В книге рассказывается история главного героя, который сталкивается с различными проблемами и препятствиями на протяжении всего своего путешествия. По пути он встречает множество второстепенных персонажей, которые играют важные роли в истории. Благодаря опыту главного героя книга исследует такие темы, как любовь, потеря, надежда и стойкость. По мере того, как главный герой преодолевает свои трудности, он усваивает ценные уроки жизни и растет как личность.
Эссе М.Юрсенар, посвященное отражению римской истории в Истории Августа — сборнике составленных разными авторами и выстроенных в хронологическом порядке биографий римских императоров (августов).
В книге рассказывается история главного героя, который сталкивается с различными проблемами и препятствиями на протяжении всего своего путешествия. По пути он встречает множество второстепенных персонажей, которые играют важные роли в истории. Благодаря опыту главного героя книга исследует такие темы, как любовь, потеря, надежда и стойкость. По мере того, как главный герой преодолевает свои трудности, он усваивает ценные уроки жизни и растет как личность.
Роман переносит читателя в глухую забайкальскую деревню, в далекие трудные годы гражданской войны, рассказывая о ломке старых устоев жизни.
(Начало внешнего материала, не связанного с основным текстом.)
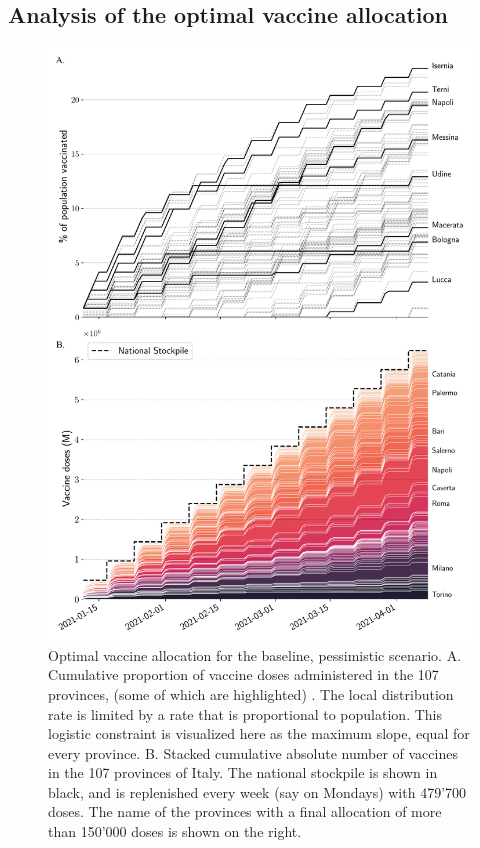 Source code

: \subsection*{Analysis of the optimal vaccine allocation}

\begin{figure}[!ht]
    \centering
    \includegraphics[width=\textwidth]{fig_italy-ocp/figures/ts_both.pdf}
    \caption[Optimal vaccine allocation for the baseline, pessimistic scenario. ]{Optimal vaccine allocation for the baseline, pessimistic scenario. \textsc{A.} Cumulative proportion of vaccine doses administered in the 107 provinces, (some of which are highlighted) . The local distribution rate is limited by a rate that is proportional to population. This logistic constraint is visualized here as the maximum slope, equal for every province.
    \textsc{B.} Stacked cumulative absolute number of vaccines in the 107 provinces of Italy. The national stockpile is shown in black, and is replenished every week (say on Mondays) with 479'700 doses. The name of the provinces with a final allocation of more than 150'000 doses is shown on the right.}
    \label{fig:OC_stackplot}
\end{figure}

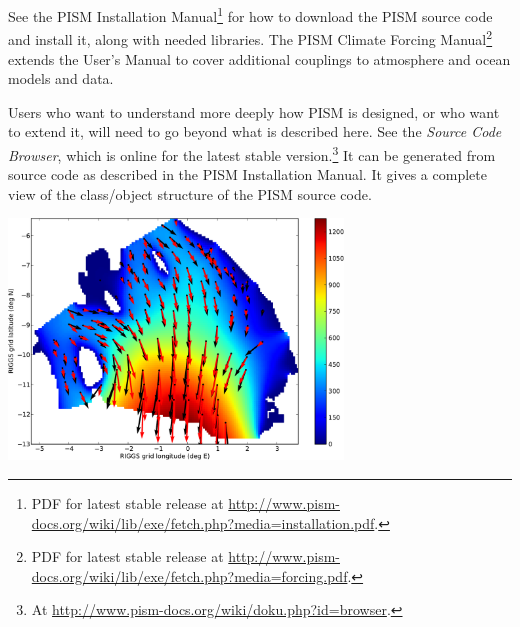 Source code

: \documentclass[titlepage,letterpaper,final]{scrartcl}
\begin{document}
See the PISM Installation Manual\footnote{PDF for latest stable release at \url{http://www.pism-docs.org/wiki/lib/exe/fetch.php?media=installation.pdf}.}
for how to download the PISM source code and install
it, along with needed libraries.  The PISM Climate Forcing
Manual\footnote{PDF for latest stable release at \url{http://www.pism-docs.org/wiki/lib/exe/fetch.php?media=forcing.pdf}.}
extends the User's Manual to cover additional couplings to atmosphere and ocean
models and data.

Users who want to understand more deeply how PISM is designed, or who want to extend it,  will need to go beyond what is described here.  See the \emph{Source Code Browser}, which is online for the latest stable version.\footnote{At \url{http://www.pism-docs.org/wiki/doku.php?id=browser}.}  It can be generated from source code as described in the PISM Installation Manual.  It gives a complete view of the class/object structure of the PISM source code.


\vspace{.3in}
  
\begin{center}
\includegraphics[width=3.5in,keepaspectratio=true]{rossquiver}
\end{center}

\vspace{.2in}

\begin{center}
\end{center}
\end{document}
Иван Стаднюк — автор известных книг «Люди с оружием», «Человек не сдается», «Люди не ангелы».Первая книга романа «Люди не ангелы», вышедшая в «Молодой гвардии» в 1963 году, получила признание критики и читателей как талантливая и правдивая летопись советского поколения украинского села Кохановки, пережившего годы коллективизации и подъема, а также репрессии, вызванные культом личности, но не поколебавшие патриотизма героев.Во второй книге романа «Люди не ангелы» Иван Стаднюк также художественно и правдиво прослеживает послевоенные судьбы своих героев и современные перемены в жизни села Кохановки.
Эта история произошла в реальности. Её персонажи: пират-гуманист, фашист-пацифист, пылесосный император, консультант по чёрной магии, социологи-террористы, прокуроры-революционеры, нью-йоркские гангстеры, советские партизаны, сицилийские мафиози, американские шпионы, швейцарские банкиры, ватиканские кардиналы, тысяча живых масонов, два мёртвых комиссара Каттани, один настоящий дон Корлеоне и все-все-все остальные — не являются плодом авторского вымысла. Это — история Италии.
В книгу вошли два романа ленинградского прозаика В. Бакинского. «История четырех братьев» охватывает пятилетие с 1916 по 1921 год. Главная тема — становление личности четырех мальчиков из бедной пролетарской семьи в период революции и гражданской войны в Поволжье. Важный мотив этого произведения — история любви Ильи Гуляева и Верочки, дочери учителя. Роман «Годы сомнений и страстей» посвящен кавказскому периоду жизни Л. Н. Толстого (1851—1853 гг.). На Кавказе Толстой добивается зачисления на военную службу, принимает участие в зимних походах русской армии.
В книге рассматривается история древнего фракийского народа гетов. Приводятся доказательства, что молдавский язык является преемником языка гетодаков, а молдавский народ – потомками древнего народа гето-молдован.
Герои этой книги живут в одном доме с героями «Гордости и предубеждения». Но не на верхних, а на нижнем этаже – «под лестницей», как говорили в старой доброй Англии. Это те, кто упоминается у Джейн Остин лишь мельком, в основном оставаясь «за кулисами». Те, кто готовит, стирает, убирает – прислуживает семейству Беннетов и работает в поместье Лонгборн.Жизнь прислуги подчинена строгому распорядку – поместье большое, дел всегда невпроворот, к вечеру все валятся с ног от усталости. Но молодость есть молодость.